3. Which metric would you use to measure `shipping delay` 🕗?

For each metric, plot a trend line over time.

### Metric 1: Order numbers

❓ Plot the weekly number of total orders per week (to check how business is going)  


In [0]:
# YOUR CODE HERE

❓ Visualize the weekly number of non-delivered orders (to check for any potential issues)

<details>
    <summary><i>- Hint - </i></summary>    
    
* Convert dates to Python `datetime` objects  
* You can use the built-in `pandas.Series.resample() tool from `pandas` to group your dataset by weeks
    
</details>

In [0]:
# YOUR CODE HERE

### Metric 1-bis (optional): Total payment values
❓ After plotting the total number of orders, we could also have a look at the weekly sum of `payment_value` in `BRL` to approximate Olist's weekly revenues.

In [0]:
# YOUR CODE HERE

💡 Merge the `payments` dataset with the `orders` dataset to collect the date of each payment.

In [0]:
# YOUR CODE HERE

⌛️ Once again, do not forget to handle datetimes properly

In [0]:
# YOUR CODE HERE

📈 Visualize the number of orders and total amount of payments per week

In [0]:
# YOUR CODE HERE

📈 *(Optional)* Plot the weekly number of orders and payments again with techniques you learned during the `Data Visualization` module :)

In [0]:
# YOUR CODE HERE

### Metric 2: Customer Satisfaction
❓ How does the `customer satisfaction` evolve on a monthly basis ? Use the mean average `review_score` to illustrate the customer satisfaction.

👉 Load the `reviews` :

In [0]:
# YOUR CODE HERE

⌛️ If you need to handle datetime, do it.

In [0]:
# YOUR CODE HERE

📉 Plot the customer satisfaction evolution over time

In [0]:
# YOUR CODE HERE

📉 *(Optional)* Plot the customer satisfaction evolution over time again with techniques you learned during the Data Visualization module :)

In [0]:
# YOUR CODE HERE

### Metric 3: Shipping delay

❓Create two new metrics, `delay_vs_expected` and `wait_time` in ***days***, from the `orders` dataset, and plot their historical evolution on a weekly basis to detect trends

<details>
    <summary> - <i>Hint</i> -</summary>

    
Ask `StackOverflow` to help you compute differences between `datetime`s in Python!
</details>

🛒 Let's focus on delivered orders so that we can compute the shipping delays:

In [0]:
# YOUR CODE HERE

⌛️ Datetime problems again ? Fix them ;)

In [0]:
# YOUR CODE HERE

👉 Compute the delay between the actual delivery date and the ETA for each order.

In [0]:
# YOUR CODE HERE

👉 Compute the waiting time between the actual delivery date and the moment a customer ordered their items

In [0]:
# YOUR CODE HERE

⌛️ How many orders were delivered later than expected ? <br/>
*You can also give an answer in terms of percentage if you prefer.*
<details>
    <summary><i>- Hint - </i></summary>

    
You can create a `boolean_feature` which is :
* True when actual_delivered_date > ETA $\leftrightarrow$ actual_delivered_date - ETA > 0
* False otherwise
    
</details>




In [0]:
# YOUR CODE HERE

* On average, 8% of the orders are delivered after the ETA ⌛️

* Let's find which weeks were the worst 👇
    1. Aggregate the dataset per week
    2. Compute the percentage of orders delivered lately each week

In [0]:
# YOUR CODE HERE

📈 Plot the `number of delays` and `percentage of delayed orders` per week

In [0]:
# YOUR CODE HERE

#### Delay Analysis

📈 📉 From the previous graph, Olist experienced major lateness issues on 3-4 weeks ⚠️...

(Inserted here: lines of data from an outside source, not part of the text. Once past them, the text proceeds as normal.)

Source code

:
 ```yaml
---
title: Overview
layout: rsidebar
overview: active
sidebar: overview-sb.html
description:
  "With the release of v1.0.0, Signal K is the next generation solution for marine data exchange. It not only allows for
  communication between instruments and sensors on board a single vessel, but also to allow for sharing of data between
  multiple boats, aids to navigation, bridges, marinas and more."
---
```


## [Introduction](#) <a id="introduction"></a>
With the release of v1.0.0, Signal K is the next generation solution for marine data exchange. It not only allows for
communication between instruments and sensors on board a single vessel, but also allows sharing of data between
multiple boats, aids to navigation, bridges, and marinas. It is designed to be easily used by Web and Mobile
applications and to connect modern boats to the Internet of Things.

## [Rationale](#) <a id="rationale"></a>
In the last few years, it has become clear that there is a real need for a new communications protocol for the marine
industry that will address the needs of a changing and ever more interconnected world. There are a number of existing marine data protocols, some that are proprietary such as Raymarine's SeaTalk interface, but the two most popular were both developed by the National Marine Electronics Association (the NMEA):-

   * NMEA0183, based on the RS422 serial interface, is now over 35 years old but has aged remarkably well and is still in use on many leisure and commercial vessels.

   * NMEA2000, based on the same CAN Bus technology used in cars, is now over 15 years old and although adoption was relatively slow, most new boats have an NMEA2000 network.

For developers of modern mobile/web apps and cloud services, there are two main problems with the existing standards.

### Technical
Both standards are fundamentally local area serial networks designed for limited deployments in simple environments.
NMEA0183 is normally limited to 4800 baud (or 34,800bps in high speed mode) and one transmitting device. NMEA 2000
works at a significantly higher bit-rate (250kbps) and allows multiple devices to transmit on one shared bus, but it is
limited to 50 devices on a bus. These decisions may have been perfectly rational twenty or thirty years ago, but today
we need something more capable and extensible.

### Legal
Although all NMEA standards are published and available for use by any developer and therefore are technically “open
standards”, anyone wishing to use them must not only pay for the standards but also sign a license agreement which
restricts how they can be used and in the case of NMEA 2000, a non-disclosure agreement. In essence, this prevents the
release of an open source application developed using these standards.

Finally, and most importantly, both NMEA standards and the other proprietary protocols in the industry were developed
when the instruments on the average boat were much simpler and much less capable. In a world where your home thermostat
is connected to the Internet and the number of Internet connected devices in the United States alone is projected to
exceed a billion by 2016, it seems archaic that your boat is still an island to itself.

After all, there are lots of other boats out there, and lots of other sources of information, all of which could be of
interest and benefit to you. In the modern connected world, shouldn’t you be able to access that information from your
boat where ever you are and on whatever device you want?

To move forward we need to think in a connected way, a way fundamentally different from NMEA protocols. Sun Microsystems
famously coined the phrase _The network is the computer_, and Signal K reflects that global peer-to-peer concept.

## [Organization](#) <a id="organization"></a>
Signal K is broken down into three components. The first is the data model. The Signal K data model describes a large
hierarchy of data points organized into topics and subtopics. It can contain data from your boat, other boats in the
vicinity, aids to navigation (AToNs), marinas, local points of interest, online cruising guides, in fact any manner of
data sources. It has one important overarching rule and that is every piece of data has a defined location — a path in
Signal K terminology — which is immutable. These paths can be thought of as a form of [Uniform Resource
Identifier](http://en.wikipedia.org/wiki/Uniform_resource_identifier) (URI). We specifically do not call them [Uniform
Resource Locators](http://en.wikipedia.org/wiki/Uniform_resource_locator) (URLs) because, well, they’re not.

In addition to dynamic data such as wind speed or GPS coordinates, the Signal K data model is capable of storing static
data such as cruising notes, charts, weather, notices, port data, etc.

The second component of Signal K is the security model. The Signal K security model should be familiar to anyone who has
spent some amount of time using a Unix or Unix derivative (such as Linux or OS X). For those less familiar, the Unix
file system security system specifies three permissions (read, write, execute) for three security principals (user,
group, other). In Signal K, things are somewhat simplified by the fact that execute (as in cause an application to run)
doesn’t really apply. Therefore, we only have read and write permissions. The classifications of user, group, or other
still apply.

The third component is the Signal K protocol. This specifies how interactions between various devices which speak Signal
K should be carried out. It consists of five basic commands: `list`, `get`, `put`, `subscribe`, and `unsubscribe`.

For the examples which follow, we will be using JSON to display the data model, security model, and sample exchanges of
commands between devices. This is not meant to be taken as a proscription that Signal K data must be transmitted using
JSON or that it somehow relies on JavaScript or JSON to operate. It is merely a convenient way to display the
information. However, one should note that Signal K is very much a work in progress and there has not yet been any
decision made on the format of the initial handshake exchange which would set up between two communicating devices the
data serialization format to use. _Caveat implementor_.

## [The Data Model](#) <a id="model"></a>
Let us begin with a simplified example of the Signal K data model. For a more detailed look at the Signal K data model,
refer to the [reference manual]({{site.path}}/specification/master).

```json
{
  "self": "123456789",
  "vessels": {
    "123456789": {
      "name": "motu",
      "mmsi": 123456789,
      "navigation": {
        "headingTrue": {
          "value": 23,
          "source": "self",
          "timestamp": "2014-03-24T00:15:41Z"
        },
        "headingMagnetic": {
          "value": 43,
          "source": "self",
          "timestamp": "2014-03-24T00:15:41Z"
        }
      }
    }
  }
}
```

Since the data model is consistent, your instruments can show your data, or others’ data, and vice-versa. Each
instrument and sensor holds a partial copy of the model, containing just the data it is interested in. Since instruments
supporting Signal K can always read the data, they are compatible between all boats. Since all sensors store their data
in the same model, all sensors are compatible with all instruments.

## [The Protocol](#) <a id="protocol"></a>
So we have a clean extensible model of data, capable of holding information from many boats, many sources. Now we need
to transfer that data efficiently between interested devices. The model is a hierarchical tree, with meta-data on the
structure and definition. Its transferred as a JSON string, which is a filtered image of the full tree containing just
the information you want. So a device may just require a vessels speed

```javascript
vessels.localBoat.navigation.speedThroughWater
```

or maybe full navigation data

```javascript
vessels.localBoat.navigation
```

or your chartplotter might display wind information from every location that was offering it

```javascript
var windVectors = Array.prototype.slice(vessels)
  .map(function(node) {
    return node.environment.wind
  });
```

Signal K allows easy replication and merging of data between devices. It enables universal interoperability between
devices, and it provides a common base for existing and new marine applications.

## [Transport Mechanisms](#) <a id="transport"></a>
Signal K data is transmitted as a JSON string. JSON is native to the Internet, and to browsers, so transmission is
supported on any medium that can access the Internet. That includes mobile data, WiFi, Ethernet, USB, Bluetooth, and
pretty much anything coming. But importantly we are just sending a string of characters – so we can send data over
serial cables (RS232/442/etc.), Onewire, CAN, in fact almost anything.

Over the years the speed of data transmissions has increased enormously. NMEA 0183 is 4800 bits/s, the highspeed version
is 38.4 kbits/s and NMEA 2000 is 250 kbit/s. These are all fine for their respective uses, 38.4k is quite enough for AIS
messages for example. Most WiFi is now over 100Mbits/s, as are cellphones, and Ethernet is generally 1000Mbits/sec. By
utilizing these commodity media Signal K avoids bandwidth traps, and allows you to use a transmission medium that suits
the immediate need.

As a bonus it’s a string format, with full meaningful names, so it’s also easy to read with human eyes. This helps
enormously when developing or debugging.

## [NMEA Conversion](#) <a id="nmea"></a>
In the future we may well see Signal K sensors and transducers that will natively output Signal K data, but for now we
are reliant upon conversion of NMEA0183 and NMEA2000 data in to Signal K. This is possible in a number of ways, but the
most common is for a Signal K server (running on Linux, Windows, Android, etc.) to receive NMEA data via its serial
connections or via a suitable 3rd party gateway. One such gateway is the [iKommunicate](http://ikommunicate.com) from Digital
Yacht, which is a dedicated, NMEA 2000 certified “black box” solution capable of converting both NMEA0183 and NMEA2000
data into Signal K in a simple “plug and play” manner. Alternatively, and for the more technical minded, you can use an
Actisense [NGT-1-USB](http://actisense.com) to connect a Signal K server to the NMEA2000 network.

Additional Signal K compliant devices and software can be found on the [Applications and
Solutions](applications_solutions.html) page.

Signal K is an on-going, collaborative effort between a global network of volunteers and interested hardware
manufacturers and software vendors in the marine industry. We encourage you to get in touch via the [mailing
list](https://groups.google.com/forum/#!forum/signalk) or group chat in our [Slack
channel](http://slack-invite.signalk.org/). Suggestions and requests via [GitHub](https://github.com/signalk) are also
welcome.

👉 Let's deep dive into these peaks of lateness.

❓ Create a dataframe (with weeks as indexes ) with the following columns:
* number of delays
* number of orders
* percentage of delayed orders

In [0]:
# YOUR CODE HERE

❓ Create sub-dataframes to seperate these weeks into subgroups.

A suggestion:
- 20% and more
- 15-20%
- 10-15%
- 5-10%
- 5% and less

In [0]:
# YOUR CODE HERE